Someone recently asked about the problem of in/out groups and how we treat not just our neighbors, but the rest of the world. We've never had this many people on the planet and the questions of how we live together are getting more pressing.
There are
two levels to explore this; how I approach my local tribe and on the world
stage. My bumper sticker answers; I would never refuse someone a meal or
shelter if they came to me in need and I could provide it. For the big picture,
I believe anything I do to benefit the billions of people who have so much less
than me, benefits me. I’m from the land of Paul Wellstone, where we all do
better if we all do better.
Granted,
there is a lot of devil in the details. That one word “could” in the part where
“if I could provide” leaves a lot of wiggle room. I don’t have a sign on my
door that welcomes everyone and I don’t bring home a homeless person every
night. If I did that, I would exhaust my resources and I no longer COULD
provide. That’s the hypothetical situation that gets presented by people who don’t
think these things through, when I say we should open borders or just NOT build
a wall. I can’t save the world, I need the rest of the world to help me with
that.
So, let’s
look at the hypothetical. Let’s say we are somewhere that doesn’t have grocery
stores or homeless shelters or other excess resources that we can spread
around. I have friends who are growing their own food and live off the grid or
are otherwise prepared for a day when there is no grid. They do this out of a
sense of love for the planet and with an eye toward a communal lifestyle. I’ve
also heard a few of them talk about what they would do if they were surviving
while most of the people, the unprepared people, were not. A few of them have
said they would defend their homes, violently if necessary.
I would not
do that. Partly because I just don’t want to prepare for that. I don’t want to
buy weapons and learn to use them or even consider combative types of self
defense. I’d lose against almost anyone except the feeblest. But let’s same I’m
just part of a group and I could just cook the food for the warriors. I still
wouldn’t do it. If I did that, I’d no longer be the person I am now. I would in
essence die. I would rather die a death of starvation while trying to feed and
house as many people as I could, than live a life that depended on the deaths
of others, deaths that I caused.
I realize as
an American, I’m already living that life. My safety and security depends on a
vast military supported by my taxes. That is not the same as the kind of direct
action discussed above. As a citizen in a modern nation, actually for any
nation or kingdom going back thousands of years, we have all benefitted from acts
of violence. If we were not the beneficiaries, we wouldn’t be here. The refugee
depends on the country that lets them in and defends its borders from the place
they escaped. The conquered ones benefit from the peace treaty that prevented
their complete annihilation. We are all born into a world with these acts in
our history and most of us don’t have the power to stop it.
So what do
we do in a world where the lines of good and evil are not always clear?
First, to
the person who asks me why I don’t take that immigrant from Nicaragua into my
home, I say, we all do that every day. As a modern democracy, we’ve decided to
pay for housing for criminals. It’s called a prison. Almost half of our taxes
go to take care of men and women in the military all over the world. We take of
children that we’ve never met because we know something could happen to us, and
that could be our kid. This is just basic altruism on a scale of millions. When
we understand a need for the world, we work together to satisfy it. Obviously
we don’t all agree on how to do that. That’s a conversation about democracy that
is beyond my scope here. The point is we muddle through.
But what of
my statement that I’d rather die than stand by while others die. Why am I not
out there right now doing everything I can to save every one of those people
that my military is threatening, or the kids closer to home who are hurting
because of the oppressive environment and sub-par schools. I’m not going to
defend my every action or list my community involvement, that’s a losing game.
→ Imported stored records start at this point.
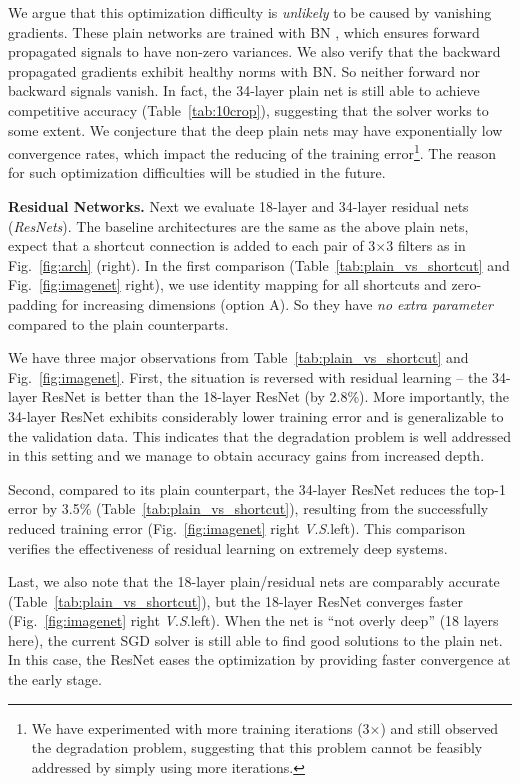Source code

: \documentclass{article}
\newcommand{\vs}{\textit{V}.\textit{S}.}
\begin{document}
We argue that this optimization difficulty is \emph{unlikely} to be caused by vanishing gradients. These plain networks are trained with BN \cite{Ioffe2015}, which ensures forward propagated signals to have non-zero variances. We also verify that the backward propagated gradients exhibit healthy norms with BN. So neither forward nor backward signals vanish.
In fact, the 34-layer plain net is still able to achieve competitive accuracy (Table~\ref{tab:10crop}), suggesting that the solver works to some extent. We conjecture that the deep plain nets may have exponentially low convergence rates, which impact the reducing of the training error\footnote{We have experimented with more training iterations (3$\times$) and still observed the degradation problem, suggesting that this problem cannot be feasibly addressed by simply using more iterations.}.
The reason for such optimization difficulties will be studied in the future.

\vspace{6pt}
\noindent\textbf{Residual Networks.}
Next we evaluate 18-layer and 34-layer residual nets (\emph{ResNets}). The baseline architectures are the same as the above plain nets, expect that a shortcut connection is added to each pair of 3$\times$3 filters as in Fig.~\ref{fig:arch} (right). In the first comparison (Table~\ref{tab:plain_vs_shortcut} and Fig.~\ref{fig:imagenet} right), we use identity mapping for all shortcuts and zero-padding for increasing dimensions (option A). So they have \emph{no extra parameter} compared to the plain counterparts.

We have three major observations from Table~\ref{tab:plain_vs_shortcut} and Fig.~\ref{fig:imagenet}. First, the situation is reversed with residual learning -- the 34-layer ResNet is better than the 18-layer ResNet (by 2.8\%). More importantly, the 34-layer ResNet exhibits considerably lower training error and is generalizable to the validation data. This indicates that the degradation problem is well addressed in this setting and we manage to obtain accuracy gains from increased depth.

Second, compared to its plain counterpart, the 34-layer ResNet reduces the top-1 error by 3.5\% (Table~\ref{tab:plain_vs_shortcut}), resulting from the successfully reduced training error (Fig.~\ref{fig:imagenet} right \vs left). This comparison verifies the effectiveness of residual learning on extremely deep systems.

Last, we also note that the 18-layer plain/residual nets are comparably accurate (Table~\ref{tab:plain_vs_shortcut}), but the 18-layer ResNet converges faster (Fig.~\ref{fig:imagenet} right \vs left).
When the net is ``not overly deep'' (18 layers here), the current SGD solver is still able to find good solutions to the plain net. In this case, the ResNet eases the optimization by providing faster convergence at the early stage.
\end{document}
What matters is we aren’t all starving. This is not a post apocalyptic
landscape we are living in. Truth is the things that have been important to me
for most of my life have improved. There is less pollution, less hunger and
more education.
Also true, I
could do more. If I had better leadership skills, I could get more people doing
the things I’ve done and more kids would be fed and maybe even more men would
understand that it benefits them to have educated daughters. I know I’ve made
some difference in the world. I’ll leave judgments up to some other power.
Meanwhile, I’ll leave you with a theory I have. We talk about the “1%” and how
they make all these higher ideas difficult to implement. We also sometimes
recognize that it’s our participation in their system that benefits them. My
theory is, if the people in the 50-99% range would focus more on the lower 50%,
the 1% wouldn’t know what to do.
Put it this
way; I’ve never known anyone to discuss helping someone who is chronically
hungry by supplying them with a new flavor of potato chips or the latest
variation of fizzy water. We don’t throw a banquet and invite someone who is
struggling with addiction. For that matter, we don’t pick up someone living on
the street and enroll them in college. Instead, we start a garden on an
abandoned neighborhood lot, we hold a seminar about how to apply for and keep a
job, we say hello to someone we see sitting on a corner. These are low cost measures
that contribute to the same economy that the 1% say they are responsible for.
That economy
depends on the participation of everyone across the entire income spectrum.
What we have right now is a few people who are secure enough that they think
they can experiment with how much poverty and starvation and all the problems
that come with it the system can stand. They don’t care about any tribe as far
as I can tell. Most of the world does not think this way and never has. History
has not turned out well when there is this much wealth disparity. It is not
tolerated. The question before us is can we make the correction peacefully?